Dünyaya örnek şanlı bir zafer

Türk ordusunun İtilaf Devletleri’ni yenilgiye uğratmasının ardından İtilaf birlikleri yavaş yavaş bölgeden çekilmeye başlar. Önce General Ian Hamilton görevden alınır. Ardından Birleşik Krallık’ın Harbiye Nazırı Lord Kitchener Çanakkale Cephesi’ne gelerek incelemelerde bulunur. Bulgaristan, Türk zaferinin ardından İttifak Devletleri’nin yanında savaşa katılır. Sonuçta 1915 yılının Aralık ayı itibarıyla Çanakkale işgal kuvvetlerinden arındırılır.

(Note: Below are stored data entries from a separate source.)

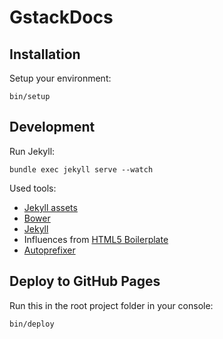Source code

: # GstackDocs

## Installation

Setup your environment:

    bin/setup

## Development

Run Jekyll:

    bundle exec jekyll serve --watch

Used tools:
  - [Jekyll assets](https://github.com/jekyll/jekyll-assets)
  - [Bower](http://bower.io/)
  - [Jekyll](http://jekyllrb.com/)
  - Influences from [HTML5 Boilerplate](https://html5boilerplate.com/)
  - [Autoprefixer](https://github.com/postcss/autoprefixer)

## Deploy to GitHub Pages

Run this in the root project folder in your console:

    bin/deploy
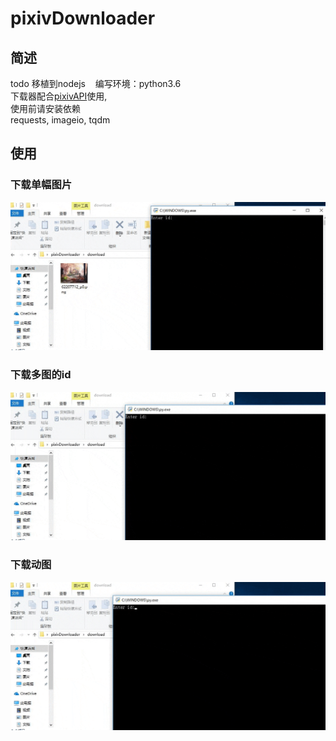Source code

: # pixivDownloader
## 简述   
todo 移植到nodejs   
编写环境：python3.6              
下载器配合[pixivAPI](/pixivAPI/README.md)使用,    
使用前请安装依赖       
requests, imageio, tqdm        
## 使用             
### 下载单幅图片     
![](/about/downloadapic.gif)
### 下载多图的id
![](/about/downloadpics.gif)
### 下载动图
![](/about/downloadgif.gif)
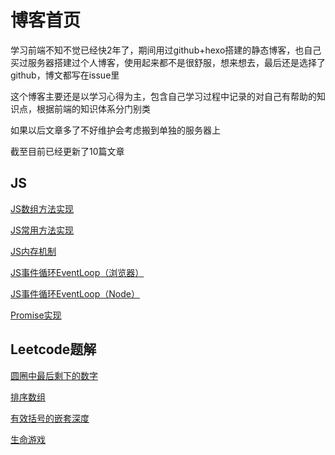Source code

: # 博客首页

学习前端不知不觉已经快2年了，期间用过github+hexo搭建的静态博客，也自己买过服务器搭建过个人博客，使用起来都不是很舒服，想来想去，最后还是选择了github，博文都写在issue里

这个博客主要还是以学习心得为主，包含自己学习过程中记录的对自己有帮助的知识点，根据前端的知识体系分门别类

如果以后文章多了不好维护会考虑搬到单独的服务器上

截至目前已经更新了10篇文章

## JS

[JS数组方法实现](https://github.com/liuxiangdada/blog/issues/1)

[JS常用方法实现](https://github.com/liuxiangdada/blog/issues/2)

[JS内存机制](https://github.com/liuxiangdada/blog/issues/4)

[JS事件循环EventLoop（浏览器）](https://github.com/liuxiangdada/blog/issues/5)

[JS事件循环EventLoop（Node）](https://github.com/liuxiangdada/blog/issues/7)

[Promise实现](https://github.com/liuxiangdada/blog/issues/10)


## Leetcode题解

[圆圈中最后剩下的数字](https://github.com/liuxiangdada/blog/issues/3)

[排序数组](https://github.com/liuxiangdada/blog/issues/6)

[有效括号的嵌套深度](https://github.com/liuxiangdada/blog/issues/8)

[生命游戏](https://github.com/liuxiangdada/blog/issues/9)
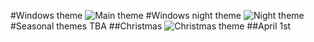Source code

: #Windows theme
![Main theme](https://cloud.githubusercontent.com/assets/11031051/22585271/a9b1c0ee-e9ff-11e6-92f1-a93eb5ca6b34.png)
#Windows night theme
![Night theme](https://cloud.githubusercontent.com/assets/11031051/22585258/965484be-e9ff-11e6-9ff3-07d8aebbae90.png)
#Seasonal themes
TBA
##Christmas
![Christmas theme](https://cloud.githubusercontent.com/assets/11031051/21484078/9af37026-cb95-11e6-8900-e5eec7584551.png)
##April 1st
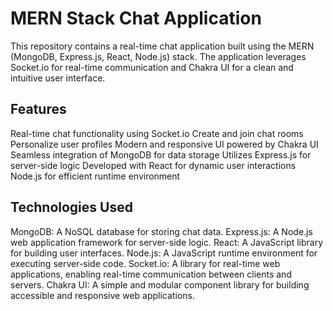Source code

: # MERN Stack Chat Application

This repository contains a real-time chat application built using the MERN (MongoDB, Express.js, React, Node.js) stack. The application leverages Socket.io for real-time communication and Chakra UI for a clean and intuitive user interface.

## Features

Real-time chat functionality using Socket.io
Create and join chat rooms
Personalize user profiles
Modern and responsive UI powered by Chakra UI
Seamless integration of MongoDB for data storage
Utilizes Express.js for server-side logic
Developed with React for dynamic user interactions
Node.js for efficient runtime environment

## Technologies Used

MongoDB: A NoSQL database for storing chat data.
Express.js: A Node.js web application framework for server-side logic.
React: A JavaScript library for building user interfaces.
Node.js: A JavaScript runtime environment for executing server-side code.
Socket.io: A library for real-time web applications, enabling real-time communication between clients and servers.
Chakra UI: A simple and modular component library for building accessible and responsive web applications.
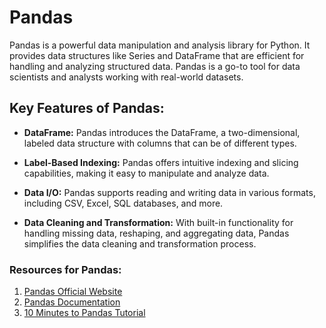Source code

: # Pandas

Pandas is a powerful data manipulation and analysis library for Python. It provides data structures like Series and DataFrame that are efficient for handling and analyzing structured data. Pandas is a go-to tool for data scientists and analysts working with real-world datasets.

## Key Features of Pandas:

- **DataFrame:** Pandas introduces the DataFrame, a two-dimensional, labeled data structure with columns that can be of different types.

- **Label-Based Indexing:** Pandas offers intuitive indexing and slicing capabilities, making it easy to manipulate and analyze data.

- **Data I/O:** Pandas supports reading and writing data in various formats, including CSV, Excel, SQL databases, and more.

- **Data Cleaning and Transformation:** With built-in functionality for handling missing data, reshaping, and aggregating data, Pandas simplifies the data cleaning and transformation process.

### Resources for Pandas:

1. [Pandas Official Website](https://pandas.pydata.org/)
2. [Pandas Documentation](https://pandas.pydata.org/pandas-docs/stable/)
3. [10 Minutes to Pandas Tutorial](https://pandas.pydata.org/pandas-docs/stable/user_guide/10min.html)
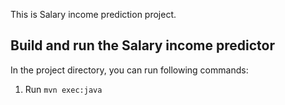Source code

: This is Salary income prediction project.

## Build and run the Salary income predictor

In the project directory, you can run following commands:   
1. Run `mvn exec:java`   

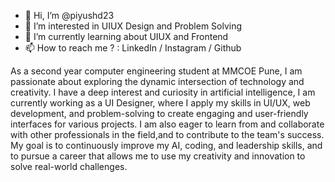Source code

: - 👋 Hi, I’m @piyushd23
- 👀 I’m interested in UIUX Design and Problem Solving
- 🌱 I’m currently learning about UIUX and Frontend
- 📫 How to reach me ? : LinkedIn / Instagram / Github

As a second year computer engineering student at MMCOE Pune, I am passionate about exploring the dynamic intersection of technology and creativity.
I have a deep interest and curiosity in artificial intelligence, 
I am currently working as a UI Designer, where I apply my skills in UI/UX, web development, and problem-solving to create engaging and user-friendly interfaces for various projects.
I am also eager to learn from and collaborate with other professionals in the field,and to contribute to the team's success.
My goal is to continuously improve my AI, coding, and leadership skills, and to pursue a career that allows me to use my creativity and innovation to solve real-world challenges.
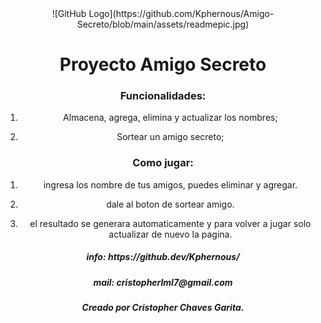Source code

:<div align="center">![GitHub Logo](https://github.com/Kphernous/Amigo-Secreto/blob/main/assets/readmepic.jpg)

<h1> Proyecto Amigo Secreto
</h1>

<h3>Funcionalidades:</h3>

1. Almacena, agrega, elimina y actualizar los nombres;

2. Sortear un amigo secreto;

<h3>Como jugar:</h3>

1. ingresa los nombre de tus amigos, puedes eliminar y agregar.

2. dale al boton de sortear amigo.

3. el resultado se generara automaticamente y para volver a jugar solo actualizar de nuevo la pagina.

<h5>info: https://github.dev/Kphernous/<h5>

<h5>mail: cristopherlml7@gmail.com<h5>

<h5>Creado por Cristopher Chaves Garita.</h5>
</div>
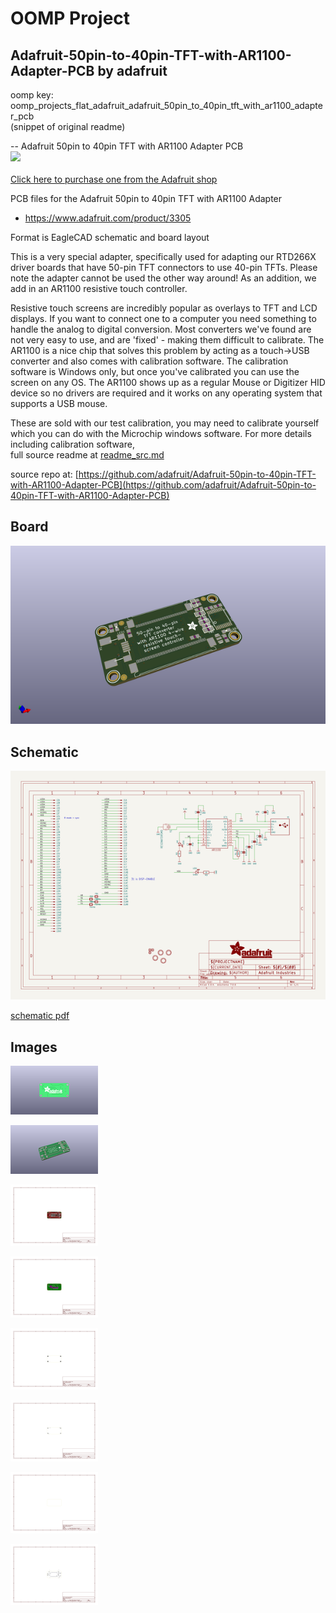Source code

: # OOMP Project  
## Adafruit-50pin-to-40pin-TFT-with-AR1100-Adapter-PCB  by adafruit  
  
oomp key: oomp_projects_flat_adafruit_adafruit_50pin_to_40pin_tft_with_ar1100_adapter_pcb  
(snippet of original readme)  
  
-- Adafruit 50pin to 40pin TFT with AR1100 Adapter PCB  
<a href="http://www.adafruit.com/products/3305"><img src="assets/image.jpg?raw=true" width="500px"><br/>  
Click here to purchase one from the Adafruit shop  
</a>  
  
PCB files for the Adafruit 50pin to 40pin TFT with AR1100 Adapter  
- https://www.adafruit.com/product/3305  
  
Format is EagleCAD schematic and board layout  
  
This is a very special adapter, specifically used for adapting our RTD266X driver boards that have 50-pin TFT connectors to use 40-pin TFTs. Please note the adapter cannot be used the other way around! As an addition, we add in an AR1100 resistive touch controller.  
  
Resistive touch screens are incredibly popular as overlays to TFT and LCD displays. If you want to connect one to a computer you need something to handle the analog to digital conversion. Most converters we've found are not very easy to use, and are 'fixed' - making them difficult to calibrate. The AR1100 is a nice chip that solves this problem by acting as a touch->USB converter and also comes with calibration software. The calibration software is Windows only, but once you've calibrated you can use the screen on any OS. The AR1100 shows up as a regular Mouse or Digitizer HID device so no drivers are required and it works on any operating system that supports a USB mouse.  
  
These are sold with our test calibration, you may need to calibrate yourself which you can do with the Microchip windows software. For more details including calibration software,   
  full source readme at [readme_src.md](readme_src.md)  
  
source repo at: [https://github.com/adafruit/Adafruit-50pin-to-40pin-TFT-with-AR1100-Adapter-PCB](https://github.com/adafruit/Adafruit-50pin-to-40pin-TFT-with-AR1100-Adapter-PCB)  
## Board  
  
[![working_3d.png](working_3d_600.png)](working_3d.png)  
## Schematic  
  
[![working_schematic.png](working_schematic_600.png)](working_schematic.png)  
  
[schematic pdf](working_schematic.pdf)  
## Images  
  
[![working_3D_bottom.png](working_3D_bottom_140.png)](working_3D_bottom.png)  
  
[![working_3D_top.png](working_3D_top_140.png)](working_3D_top.png)  
  
[![working_assembly_page_01.png](working_assembly_page_01_140.png)](working_assembly_page_01.png)  
  
[![working_assembly_page_02.png](working_assembly_page_02_140.png)](working_assembly_page_02.png)  
  
[![working_assembly_page_03.png](working_assembly_page_03_140.png)](working_assembly_page_03.png)  
  
[![working_assembly_page_04.png](working_assembly_page_04_140.png)](working_assembly_page_04.png)  
  
[![working_assembly_page_05.png](working_assembly_page_05_140.png)](working_assembly_page_05.png)  
  
[![working_assembly_page_06.png](working_assembly_page_06_140.png)](working_assembly_page_06.png)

Türk askerinin savunma savaşlarındaki yeteneğine 5. Ordu’nun üstün liderliği eklenince Türk milleti Çanakkale’de görkemli bir zafer elde eder. Bu zafer, kadın-erkek, genç-yaşlı demeden topyekûn vatan toprakları için canını ortaya koyan Anadolu insanı arasında Millî Mücadele ruhunun filizlenmesine önayak olacak, Türk milletine özgürlüğü ve bağımsızlığını kazandıran Kurtuluş Savaşı’nın temeli Gelibolu’da atılacaktır. Öte yandan, Çanakkale Zaferi, Avustralya ve Yeni Zelanda halkları başta olmak üzere dünya genelinde, sömürge yönetimlerine karşı ulusal bağımsızlık fikrinin oluşmasında etkili olacaktır.

Gelibolu’yu, burada ortaya çıkan millî ruhu ve bu ruhun hangi koşullar altında doğduğunu anlatmanın en iyi yolu belki de Anafartalar Kahramanı’nın sözlerine başvurmaktır: “Mütekabil siperler arasında mesafemiz sekiz metre, yani ölüm muhakkak, muhakkak… Birinci siperdekiler, hiçbiri kurtulmamacasına kâmilen düşüyor, ikincidekiler onların yerine gidiyor. Fakat ne kadar şayanı gıpta bir itidal ve tevekkülle biliyor musunuz? Öleni görüyor, üç dakikaya kadar öleceğini biliyor, hiç ufak bir fütur bile göstermiyor; sarsılmak yok! Okumak bilenler ellerinde Kuran-ı Kerim, cennete girmeye hazırlanıyorlar. Bilmeyenler Kelime-i Şehadet getirerek yürüyorlar. Bu, Türk askerlerindeki ruh kuvvetini gösteren şayanı hayret ve tebrik bir misaldir. Emin olmalısınız ki Çanakkale Muharebesi’ni kazandıran, bu yüksek ruhtur.”